In order to increase the power and notoriety of your evil corporation, you need to do two main things. First, you need to create scientists so they can come up with brand new inventions and quality of life improvements on your base, such as better power generators and the ability to build multiple floors. This vastly expands your building capabilities. Second, you need to make more money, which you’ll do by exerting influence around the world. By sending your trained spies and soldiers out in the wild, you can “dominate” regions of the world and perform evil schemes. This will bring you even more money, at the cost of transforming you into a target for rival corporations and not-so-evil spy agencies.

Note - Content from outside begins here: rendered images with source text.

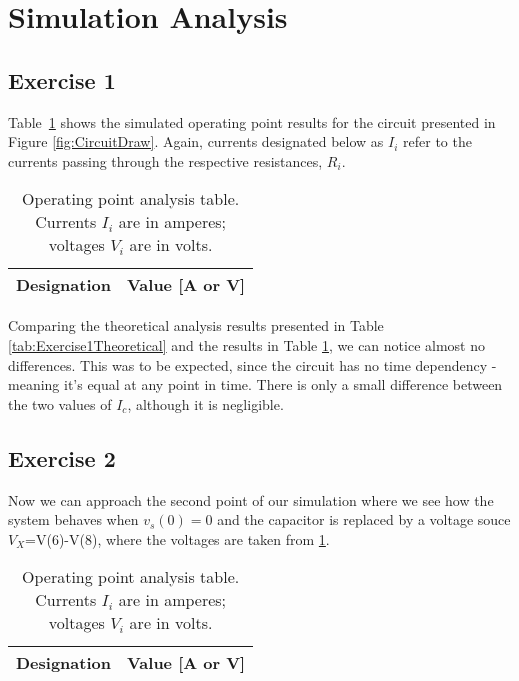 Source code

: \section{Simulation Analysis}
\label{sec:simulation}

\subsection{Exercise 1}

Table~\ref{tab:Exercise1Simulation} shows the simulated operating point results for the circuit presented in Figure \ref{fig:CircuitDraw}. Again, currents designated below as $I_i$ refer to the currents passing through the respective resistances, $R_i$.

\begin{table}[H]
  \centering
  \begin{tabular}{|c|c|}
    \hline    
    {\bf Designation} & {\bf Value [A or V]} \\ \hline
    
  \end{tabular}
  \caption{Operating point analysis table. Currents $I_i$ are in amperes; voltages $V_i$ are in volts.}
  \label{tab:Exercise1Simulation}
\end{table}

Comparing the theoretical analysis results presented in Table \ref{tab:Exercise1Theoretical} and the results in Table \ref{tab:Exercise1Simulation}, we can notice almost no differences. This was to be expected, since the circuit has no time dependency - meaning it's equal at any point in time. There is only a small difference between the two values of $I_c$, although it is negligible.

\subsection{Exercise 2}

Now we can approach the second point of our simulation where we see how the system behaves when $v_s(0)=0$ and the capacitor is replaced by a voltage souce $V_X$=V(6)-V(8), where the voltages are taken from \ref{tab:Exercise1Simulation}.

\begin{table}[H]
  \centering
  \begin{tabular}{|c|c|}
    \hline    
    {\bf Designation} & {\bf Value [A or V]} \\ \hline
    
  \end{tabular}
  \caption{Operating point analysis table. Currents $I_i$ are in amperes; voltages $V_i$ are in volts.}
  \label{tab:Exercise2Simulation}
\end{table}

It sounds like a lot of stuff to take care of at once, and it is very overwhelming at first. Evil Genius 2 doesn’t do a good job teaching you about all of its mechanics and sub-menus in easy and cohesive way, so you’re going to have to figure everything out by yourself. I’d recommend tackling its (excellent) Sandbox Mode as soon as you boot it up for the first time, as the reduced risks and infinite resources will let you learn all of the game’s mechanics at a steadier pace. Once you finally learn how each of its rooms work, in addition to setting up a strong infrastructure in your base, Evil Genius 2 becomes a lot more fun. Dare I say, it even becomes addictive.

If anything, you can still make some money by turning this island paradise into a summer resort.

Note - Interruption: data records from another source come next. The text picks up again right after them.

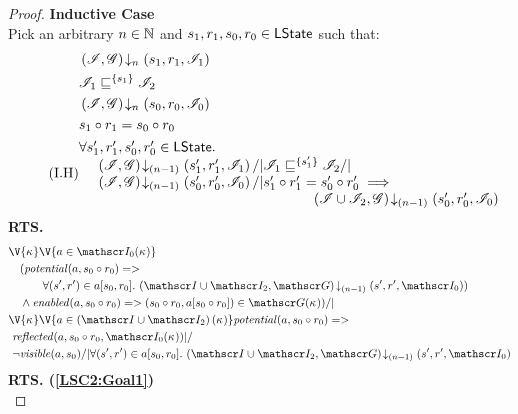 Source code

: \begin{lemma}
\begin{proof}
\noindent\textbf{Inductive Case}\\
Pick an arbitrary $n \in \mathbb{N}$ and $s_1, r_1, s_0, r_0 \in \textsf{LState}$ such that:
\begin{align}
	&\extendsAMUpto{\lmod, \gmod}{n}{s_1}{r_1}{\lmod_1} \label{LSC2:Ass1}\\
	&\lmod_1 \weakenI{\{s_1\}} \lmod_2 \label{LSC2:Ass2}\\
	& \extendsAMUpto{\lmod, \gmod}{n}{s_0}{r_0}{\lmod_0} \label{LSC2:Ass3}\\
	& s_1 \composeL r_1 = s_0 \composeL r_0 \label{LSC2:Ass4}\\
	\tag{I.H}	
	&\begin{array}{@{} l @{\hspace{-3cm}} l @{\hspace*{-2cm}} l @{}}
		\for{s'_1, r'_1, s'_0, r'_0 \in \LStates} &&\\
		& \extendsAMUpto{\lmod, \gmod}{(n-1)}{s'_1}{r'_1}{\lmod_1} /| \lmod_1 \weakenI{\{s'_1\}} \lmod_2 /| & \\
		& \extendsAMUpto{\lmod, \gmod}{(n-1)}{s'_0}{r'_0}{\lmod_0} /| s'_1 \composeL r'_1 = s'_0 \composeL r'_0 \implies & \\
		&& \extendsAMUpto{\lmod \cup \lmod_2, \gmod}{(n-1)}{s'_0}{r'_0}{\lmod_0}
	\end{array} \label{LSC2:IH}
\end{align}
%
\textbf{RTS. } 
%
\begin{align}
	& 
	\V{\ca{}}  \V{a\in \lmod_0(\ca{})} \nonumber \\
  &\quad (\m{potential}(a,s_0 \composeL r_0)  => \nonumber\\
  & \quad\qquad \for{(s', r') \in a[s_0, r_0]} \extendsAMUpto{\lmod \cup \lmod_2, \gmod}{(n-1)}{s'}{r'}{\lmod_0}) \label{LSC2:Goal1}\\
%   
  &\quad\land \m{enabled}(a,s_0 \composeL r_0)
  => (s_0 \composeL r_0, a[s_0 \composeL r_0])\in \gmod(\ca{}))
  /|\null \label{LSC2:Goal2}\\
%  
  &\V{\ca{}}\V{a\in \left(\lmod \cup \lmod_2 \right) (\ca{})}
  \m{potential}(a, s_0 \composeL r_0) =>\null \nonumber \\
  &\ \m{reflected}(a, s_0 \composeL r_0,\lmod_0(\ca{})) |/\null \nonumber \\
%  
  &\ \neg\m{visible}(a, s_0) /| \for{(s', r') \in a[s_0, r_0]} \extendsAMUpto{\lmod \cup \lmod_2, \gmod}{(n-1)}{s'}{r'}{\lmod_0}  \label{LSC2:Goal3}
\end{align}
%
\noindent\textbf{RTS. (\ref{LSC2:Goal1})} \\

\end{proof}
\end{lemma}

The graphics are charming, but aren’t exactly oozing with detail, which can be a godsend for weaker PCs, as this game can easily run on even the most standard of laptops. This is also a bit disappointing when you realize most rooms and bases will always look way too similar to one another. Even though you’re creating bases inside holocene volcanoes and tropical islands, every room will always look like your standard base/industrial setting, with boring designs and wallpapers.

The same cannot be said about the sound design, as it’s possibly the best thing the game has to offer. While not oozing with a lot of voice acting, what little is in here is funny and charming enough. The evil European general sounds like an evil European general, the Dr. Evil knockoff sounds exactly like you would expect, and so on. Furthermore, the game’s soundtrack is cheesy and full of clichés, and while that would be a negative in any other kind of game, it works perfectly on a parody of spy movie tropes.

“For you, the day (NOT BISON) graced your village was the most important day of your life. But for me, it was Tuesday.”

Each new run in Evil Genius 2 will start off at a snail’s pace, especially if you’re a newcomer, but once you learn all of its mechanics (most likely by yourself) and get past its initial infrastructure-heavy first stages, you’ll be greeted with a funny, varied, and borderline addictive experience that lets you becomes the dumb spy movie supervillain you have always dreamed of. Sure, you’re not exactly able to create a miniature clone of yourself, hire a Scotsman as a mercenary, or get some sharks with frickin lasers attached to their heads, but Evil Genius 2 is still the closest you’ll ever get to a perfect Dr. Evil simulator.


Graphics: 7.0

Evil Genius 2 does feature a charming art style, but rooms look way too similar to another another, making the game look quite repetitive as a result.

Gameplay: 7.5

Your standard building simulator control scheme, but Evil Genius 2 also floods players with tons of sub-menus and side activities to a near overwhelming degree, all while failing to inform newcomers of all of its features.

Sound: 8.0

Cheesy voice acting and humorous tunes that sound like they were ripped straight out of a 60’s spy show compose Evil Genius 2‘s sound department.

Fun Factor: 7.5

Each new run will start off at a snail’s pace, and newcomers will feel intimidated with the near absence of tutorials to explain everything included in the game, but once things start to pick up, Evil Genius 2 becomes an addictive simulator experience.

Final Verdict: 7.5

Evil Genius 2: World Domination is available now on PC.

Reviewed on PC.

A copy of Evil Genius 2: World Domination was provided by the publisher.